Patients with severe DFU require multiple endovascular intervention. We found that all severe DFU patients requiring endovascular intervention were classified as anaemic. This finding is consistent with recent literature that has shown that, in diabetic patients with PVD, Hb decline correlates with both clinical symptom deterioration and disease progression [24]. Furthermore, in diabetic patients undergoing open-bypass surgery for PVD, preoperative low Hb is associated with major cardiac events and death [25]. Further study is required to establish causal relationships. The impact of anaemia on both the macrovascular and microvascular diseases seen in DFU requires more specific study.

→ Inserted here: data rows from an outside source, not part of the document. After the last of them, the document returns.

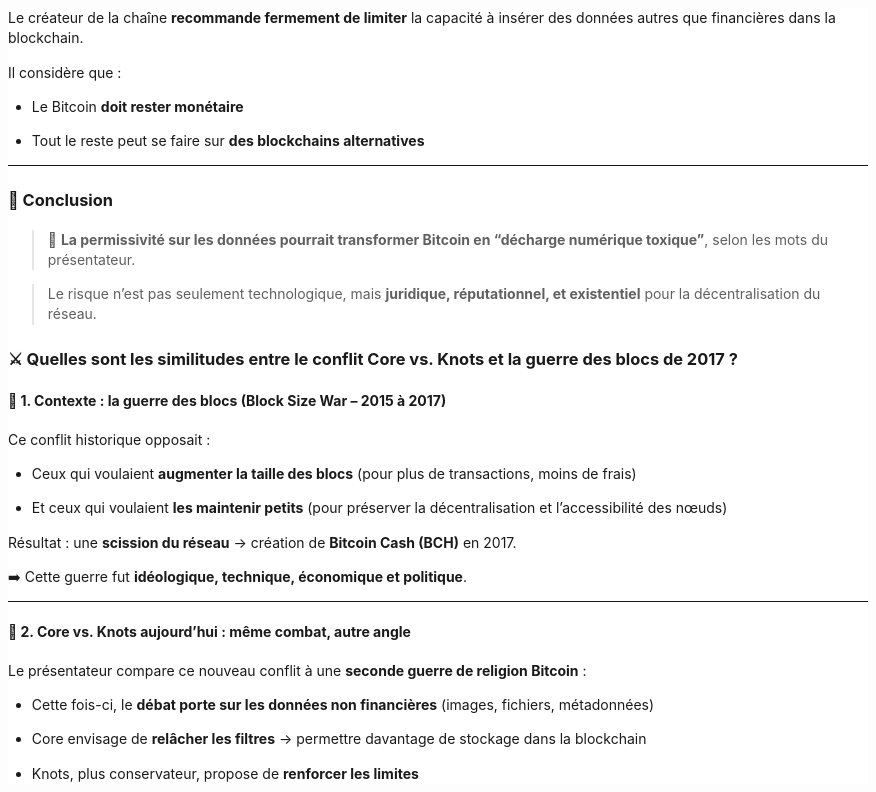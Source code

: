   

Le créateur de la chaîne **recommande fermement de limiter** la capacité à insérer des données autres que financières dans la blockchain.

Il considère que :

- Le Bitcoin **doit rester monétaire**
    
- Tout le reste peut se faire sur **des blockchains alternatives**
    

---

### **📌 Conclusion**

  

> 📛 **La permissivité sur les données pourrait transformer Bitcoin en “décharge numérique toxique”**, selon les mots du présentateur.

> Le risque n’est pas seulement technologique, mais **juridique, réputationnel, et existentiel** pour la décentralisation du réseau.

### **⚔️ Quelles sont les similitudes entre le conflit Core vs. Knots et la guerre des blocs de 2017 ?**

  

#### **📜 1. Contexte : la guerre des blocs (Block Size War – 2015 à 2017)**

  

Ce conflit historique opposait :

- Ceux qui voulaient **augmenter la taille des blocs** (pour plus de transactions, moins de frais)
    
- Et ceux qui voulaient **les maintenir petits** (pour préserver la décentralisation et l’accessibilité des nœuds)
    

  

Résultat : une **scission du réseau** → création de **Bitcoin Cash (BCH)** en 2017.

➡️ Cette guerre fut **idéologique, technique, économique et politique**.

---

#### **🧱 2. Core vs. Knots aujourd’hui : même combat, autre angle**

  

Le présentateur compare ce nouveau conflit à une **seconde guerre de religion Bitcoin** :

- Cette fois-ci, le **débat porte sur les données non financières** (images, fichiers, métadonnées)
    
- Core envisage de **relâcher les filtres** → permettre davantage de stockage dans la blockchain
    
- Knots, plus conservateur, propose de **renforcer les limites**
    

  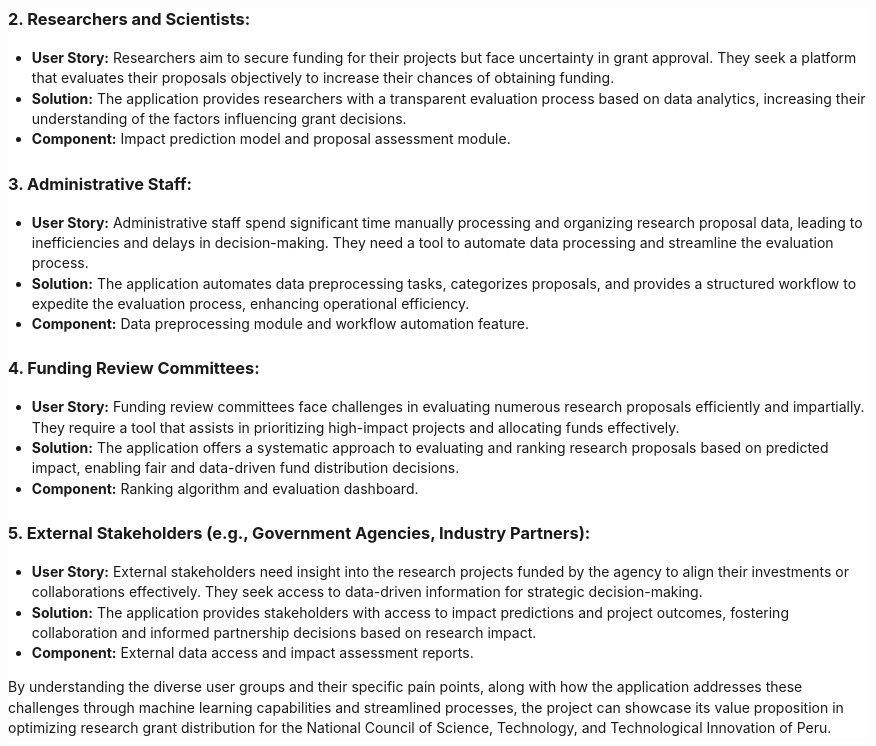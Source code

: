 ### 2. Researchers and Scientists:
- **User Story:** Researchers aim to secure funding for their projects but face uncertainty in grant approval. They seek a platform that evaluates their proposals objectively to increase their chances of obtaining funding.
- **Solution:** The application provides researchers with a transparent evaluation process based on data analytics, increasing their understanding of the factors influencing grant decisions.
- **Component:** Impact prediction model and proposal assessment module.

### 3. Administrative Staff:
- **User Story:** Administrative staff spend significant time manually processing and organizing research proposal data, leading to inefficiencies and delays in decision-making. They need a tool to automate data processing and streamline the evaluation process.
- **Solution:** The application automates data preprocessing tasks, categorizes proposals, and provides a structured workflow to expedite the evaluation process, enhancing operational efficiency.
- **Component:** Data preprocessing module and workflow automation feature.

### 4. Funding Review Committees:
- **User Story:** Funding review committees face challenges in evaluating numerous research proposals efficiently and impartially. They require a tool that assists in prioritizing high-impact projects and allocating funds effectively.
- **Solution:** The application offers a systematic approach to evaluating and ranking research proposals based on predicted impact, enabling fair and data-driven fund distribution decisions.
- **Component:** Ranking algorithm and evaluation dashboard.

### 5. External Stakeholders (e.g., Government Agencies, Industry Partners):
- **User Story:** External stakeholders need insight into the research projects funded by the agency to align their investments or collaborations effectively. They seek access to data-driven information for strategic decision-making.
- **Solution:** The application provides stakeholders with access to impact predictions and project outcomes, fostering collaboration and informed partnership decisions based on research impact.
- **Component:** External data access and impact assessment reports.

By understanding the diverse user groups and their specific pain points, along with how the application addresses these challenges through machine learning capabilities and streamlined processes, the project can showcase its value proposition in optimizing research grant distribution for the National Council of Science, Technology, and Technological Innovation of Peru.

CKD is an independent risk factor for the development of foot lesions in the diabetic population [26]. We found that there was no significant difference between anaemic and nonanaemic patients’ initial and three-month follow-up creatinine and eGFR. This is due to the fact that we did not include DFU patients undergoing renal replacement therapy, as this service is provided at a different hospital site. More recent studies have suggested that screening for anaemia in current diabetes management should be extended. New et al. [27] found that, below an eGFR of 83 mL/min/1.73 m2, for every 1 mL/min/1.73 m2 fall in eGFR, there was an associated 0.4 (0.3–0.5) g/L fall in haemoglobin. The contribution of “renal-anaemia” to poor wound healing seen in DFU requires further investigation.

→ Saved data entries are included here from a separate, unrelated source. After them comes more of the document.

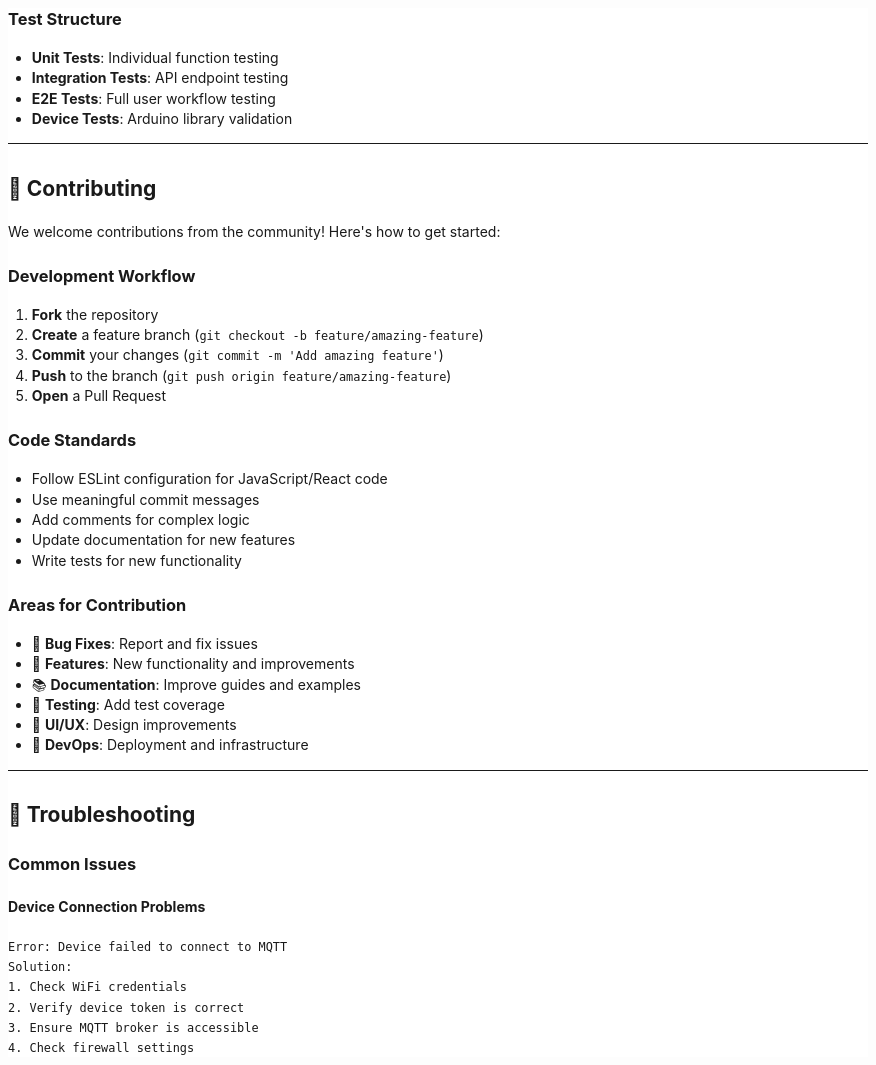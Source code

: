 ### **Test Structure**

- **Unit Tests**: Individual function testing
- **Integration Tests**: API endpoint testing
- **E2E Tests**: Full user workflow testing
- **Device Tests**: Arduino library validation

---

## 🤝 Contributing

We welcome contributions from the community! Here's how to get started:

### **Development Workflow**

1. **Fork** the repository
2. **Create** a feature branch (`git checkout -b feature/amazing-feature`)
3. **Commit** your changes (`git commit -m 'Add amazing feature'`)
4. **Push** to the branch (`git push origin feature/amazing-feature`)
5. **Open** a Pull Request

### **Code Standards**

- Follow ESLint configuration for JavaScript/React code
- Use meaningful commit messages
- Add comments for complex logic
- Update documentation for new features
- Write tests for new functionality

### **Areas for Contribution**

- 🐛 **Bug Fixes**: Report and fix issues
- 🚀 **Features**: New functionality and improvements  
- 📚 **Documentation**: Improve guides and examples
- 🧪 **Testing**: Add test coverage
- 🎨 **UI/UX**: Design improvements
- 🔧 **DevOps**: Deployment and infrastructure

---

## 🐛 Troubleshooting

### **Common Issues**

#### **Device Connection Problems**

```
Error: Device failed to connect to MQTT
Solution: 
1. Check WiFi credentials
2. Verify device token is correct
3. Ensure MQTT broker is accessible
4. Check firewall settings
```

We also found that anaemic patients had a significantly elevated initial ESR, although no significant difference was found between anaemic and nonanaemic patients’ initial and three-month follow-up white blood cell count and C-reactive protein. In the study by Ekpebegh et al. [16], leucocytosis was shown to be a significant risk factor for inpatient mortality, although association between Hb decline and other inflammatory markers was not described. Our finding of ESR being elevated at initial visit is most likely related to the inflammatory and infective processes occurring in DFU. Although further experimental study of hepcidin levels would be of interest, in order to fully characterize the anaemia seen in severe DFU. Hepcidin binds to ferroportin (iron export protein) present on macrophages leading to iron trapping and further FID [28].

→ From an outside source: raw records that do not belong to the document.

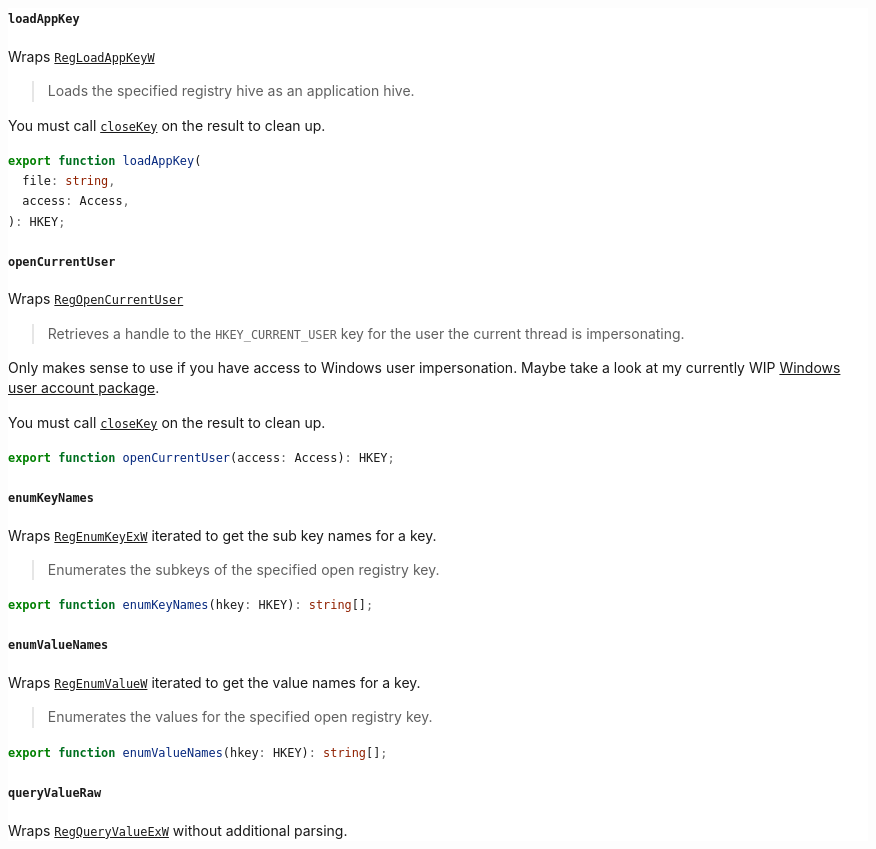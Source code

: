#### `loadAppKey`

Wraps [`RegLoadAppKeyW`](https://docs.microsoft.com/en-us/windows/desktop/api/winreg/nf-winreg-regloadappkeyw)

> Loads the specified registry hive as an application hive.

You must call [`closeKey`](#closekey) on the result to clean up.

```ts
export function loadAppKey(
  file: string,
  access: Access,
): HKEY;
```

#### `openCurrentUser`

Wraps [`RegOpenCurrentUser`](https://docs.microsoft.com/en-us/windows/desktop/api/winreg/nf-winreg-regopencurrentuser)

> Retrieves a handle to the `HKEY_CURRENT_USER` key for the user the current thread is impersonating.

Only makes sense to use if you have access to Windows user impersonation. Maybe take a look at my
currently WIP [Windows user account package](https://github.com/simonbuchan/native-users-node).

You must call [`closeKey`](#closekey) on the result to clean up.

```ts
export function openCurrentUser(access: Access): HKEY;
```

#### `enumKeyNames`

Wraps [`RegEnumKeyExW`](https://docs.microsoft.com/en-us/windows/desktop/api/winreg/nf-winreg-regenumkeyexw)
iterated to get the sub key names for a key.

> Enumerates the subkeys of the specified open registry key.

```ts
export function enumKeyNames(hkey: HKEY): string[];
```

#### `enumValueNames`

Wraps [`RegEnumValueW`](https://docs.microsoft.com/en-us/windows/desktop/api/winreg/nf-winreg-regenumvaluew)
iterated to get the value names for a key.

> Enumerates the values for the specified open registry key.

```ts
export function enumValueNames(hkey: HKEY): string[];
```

#### `queryValueRaw`

Wraps [`RegQueryValueExW`](https://docs.microsoft.com/en-us/windows/desktop/api/winreg/nf-winreg-regqueryvalueexw)
without additional parsing.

The relationships between anaemia and wound-healing outcomes (wound-healing rates, healing following amputation) are difficult to comment on based on the findings of this study. Only five patients had healed during the three-month follow-up period and presence or absence of anaemia was not associated with healing status at three months. Furthermore, the impact of AID and FID on wound healing could not be determined owing to the current significant difficulties encountered in the interpretation of iron indices; the underlying pathophysiological mechanisms require detailed scientific study.

6. Conclusion

Anaemia and iron deficiency are a common problem in patients with DFU. Identification of both the presence of anaemia and FID in DFU patients is necessary to assess the role of iron replacement and therapeutic strategies. With current clinical markers, it is incredibly difficult to determine causal relationships. In-depth scientific study of the mechanisms underlying poorly healing DFU in the presence of AID and FID is required.

Abbreviations

ACD:Anaemia of chronic disease
IDA:Iron deficiency anaemia
AID:Absolute iron deficiency
FID:Functional iron deficiency
eGFR:Estimated glomerular filtration rate
CRP:C-reactive protein
ESR:Erythrocyte sedimentation rate
ACEi:Ace inhibitor
TSATs:Transferrin saturation.

Conflict of Interests

The authors declare that there is no conflict of interests associated with this paper.